Main Outcomes and Measures
The primary outcome was esophageal quality of life (QOL) 2 weeks post-RT, measured by the esophageal cancer subscale (ECS) of the Functional Assessment of Cancer Therapy: Esophagus questionnaire. Higher esophageal cancer subscale scores correspond with improved QOL, with a 2- to 3-point change considered clinically meaningful. Secondary outcomes included overall survival, toxic events, and other QOL metrics. Intention-to-treat analysis was used.
Results
Between June 24, 2016, and March 6, 2019, 90 patients were randomized to standard RT or ES-IMRT (median age at randomization, 72.0 years [IQR, 65.6-80.3]; 50 [56%] were female). Thirty-six patients (40%) received 20 Gy and 54 (60%) received 30 Gy.
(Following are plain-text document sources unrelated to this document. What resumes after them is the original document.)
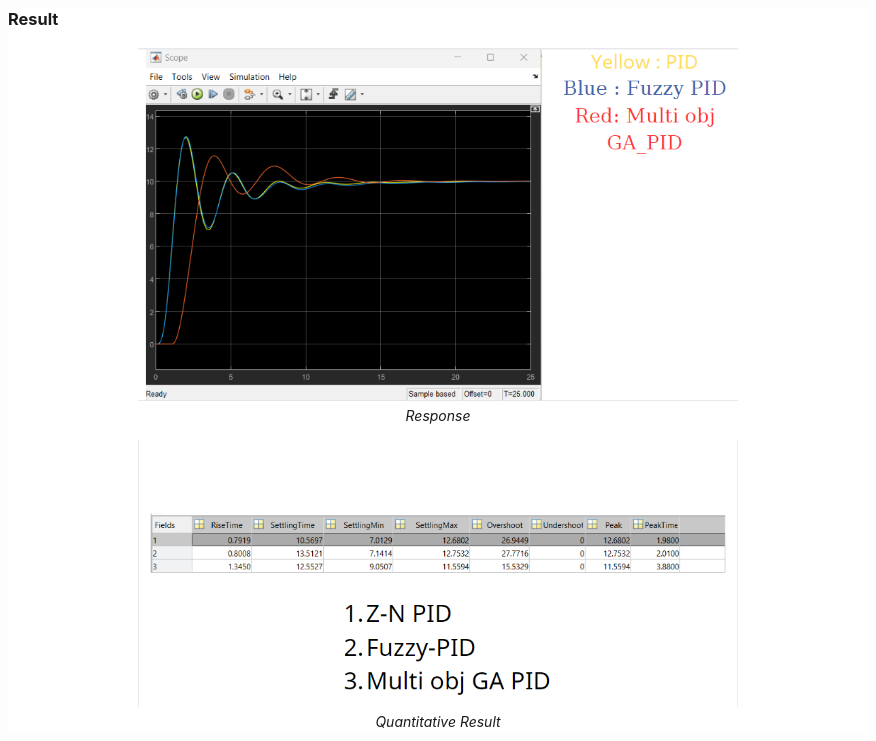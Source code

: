 ### Result

<p align="center">
  <img src="resources/easy_response.png" width=600><br/>
  <i>Response</i>
</p>


<p align="center">
  <img src="resources/easy_quantitative.png" width=600><br/>
  <i>Quantitative Result</i>
</p>
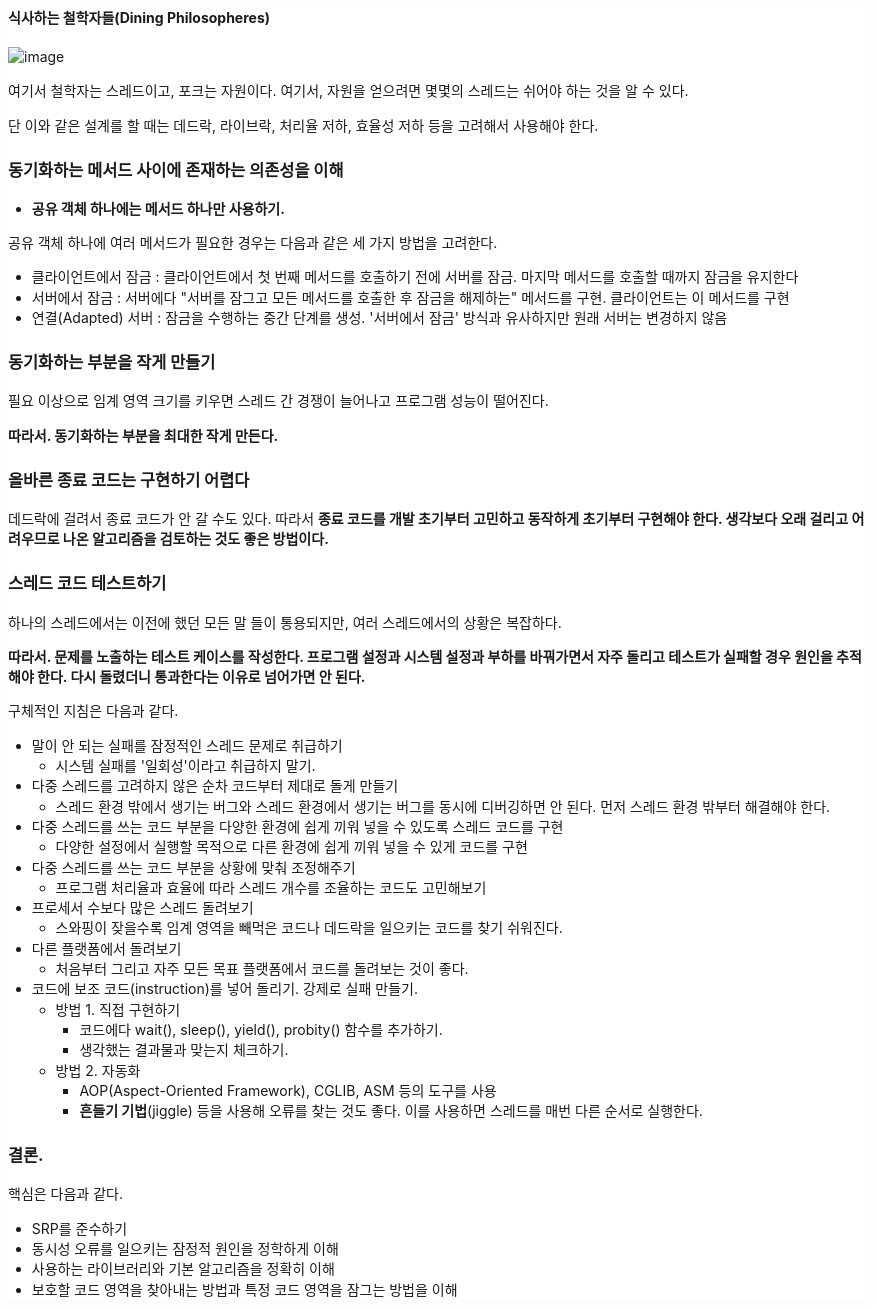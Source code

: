 #### 식사하는 철학자들(Dining Philosopheres)

![image](https://user-images.githubusercontent.com/42582516/92725422-196ec800-f3a7-11ea-8f11-9ff2bbac63f6.png)

여기서 철학자는 스레드이고, 포크는 자원이다. 여기서, 자원을 얻으려면 몇몇의 스레드는 쉬어야 하는 것을 알 수 있다.

단 이와 같은 설계를 할 때는 데드락, 라이브락, 처리율 저하, 효율성 저하 등을 고려해서 사용해야 한다.

### 동기화하는 메서드 사이에 존재하는 의존성을 이해

-   **공유 객체 하나에는 메서드 하나만 사용하기.**

공유 객체 하나에 여러 메서드가 필요한 경우는 다음과 같은 세 가지 방법을 고려한다.

-   클라이언트에서 잠금 : 클라이언트에서 첫 번째 메서드를 호출하기 전에 서버를 잠금. 마지막 메서드를 호출할 때까지 잠금을 유지한다
-   서버에서 잠금 : 서버에다 "서버를 잠그고 모든 메서드를 호출한 후 잠금을 해제하는" 메서드를 구현. 클라이언트는 이 메서드를 구현
-   연결(Adapted) 서버 : 잠금을 수행하는 중간 단계를 생성. '서버에서 잠금' 방식과 유사하지만 원래 서버는 변경하지 않음

### 동기화하는 부분을 작게 만들기

필요 이상으로 임계 영역 크기를 키우면 스레드 간 경쟁이 늘어나고 프로그램 성능이 떨어진다.

**따라서. 동기화하는 부분을 최대한 작게 만든다.**

### 올바른 종료 코드는 구현하기 어렵다

데드락에 걸려서 종료 코드가 안 갈 수도 있다. 따라서 **종료 코드를 개발 초기부터 고민하고 동작하게 초기부터 구현해야 한다. 생각보다 오래 걸리고 어려우므로 나온 알고리즘을 검토하는 것도 좋은 방법이다.**

### 스레드 코드 테스트하기

하나의 스레드에서는 이전에 했던 모든 말 들이 통용되지만, 여러 스레드에서의 상황은 복잡하다.

**따라서. 문제를 노출하는 테스트 케이스를 작성한다. 프로그램 설정과 시스템 설정과 부하를 바꿔가면서 자주 돌리고 테스트가 실패할 경우 원인을 추적해야 한다. 다시 돌렸더니 통과한다는 이유로 넘어가면 안 된다.**

구체적인 지침은 다음과 같다.

-   말이 안 되는 실패를 잠정적인 스레드 문제로 취급하기
    -   시스템 실패를 '일회성'이라고 취급하지 말기.
-   다중 스레드를 고려하지 않은 순차 코드부터 제대로 돌게 만들기
    -   스레드 환경 밖에서 생기는 버그와 스레드 환경에서 생기는 버그를 동시에 디버깅하면 안 된다. 먼저 스레드 환경 밖부터 해결해야 한다.
-   다중 스레드를 쓰는 코드 부분을 다양한 환경에 쉽게 끼워 넣을 수 있도록 스레드 코드를 구현
    -   다양한 설정에서 실행할 목적으로 다른 환경에 쉽게 끼워 넣을 수 있게 코드를 구현
-   다중 스레드를 쓰는 코드 부분을 상황에 맞춰 조정해주기
    -   프로그램 처리율과 효율에 따라 스레드 개수를 조율하는 코드도 고민해보기
-   프로세서 수보다 많은 스레드 돌려보기
    -   스와핑이 잦을수록 임계 영역을 빼먹은 코드나 데드락을 일으키는 코드를 찾기 쉬워진다.
-   다른 플랫폼에서 돌려보기
    -   처음부터 그리고 자주 모든 목표 플랫폼에서 코드를 돌려보는 것이 좋다.
-   코드에 보조 코드(instruction)를 넣어 돌리기. 강제로 실패 만들기.
    -   방법 1. 직접 구현하기
        -   코드에다 wait(), sleep(), yield(), probity() 함수를 추가하기.
        -   생각했는 결과물과 맞는지 체크하기.
    -   방법 2. 자동화
        -   AOP(Aspect-Oriented Framework), CGLIB, ASM 등의 도구를 사용
        -   **흔들기 기법**(jiggle) 등을 사용해 오류를 찾는 것도 좋다. 이를 사용하면 스레드를 매번 다른 순서로 실행한다.

### 결론.

핵심은 다음과 같다.

-   SRP를 준수하기
-   동시성 오류를 일으키는 잠정적 원인을 정학하게 이해
-   사용하는 라이브러리와 기본 알고리즘을 정확히 이해
-   보호할 코드 영역을 찾아내는 방법과 특정 코드 영역을 잠그는 방법을 이해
For the primary end point, the mean (SD) 2-week ECS score was 50.5 (10.2) in the control arm (95% CI, 47.2-53.8) and 54.3 (7.6) in the ES-IMRT arm (95% CI, 51.9-56.7) (P = .06). Symptomatic RT-associated esophagitis occurred in 24% (n = 11) of patients in the control arm vs 2% (n = 1) in the ES-IMRT arm (P = .002). In a post hoc subgroup analysis based on the stratification factor, reduction in esophagitis was most evident in patients receiving 30 Gy (30% [n = 8] vs 0%; P = .004). Overall survival was similar with standard RT (median, 8.6; 95% CI, 5.7-15.6 months) and ES-IMRT (median, 8.7; 95% CI, 5.1-10.2 months) (P = .62).
Conclusions and Relevance
In this phase 3 randomized clinical trial, ES-IMRT did not significantly improve esophageal QOL but significantly reduced the incidence of symptomatic esophagitis. Because post hoc analysis found that reduced esophagitis was most evident in patients receiving 30 Gy of RT, these findings suggest that ES-IMRT may be most beneficial when the prescription dose is higher (30 Gy).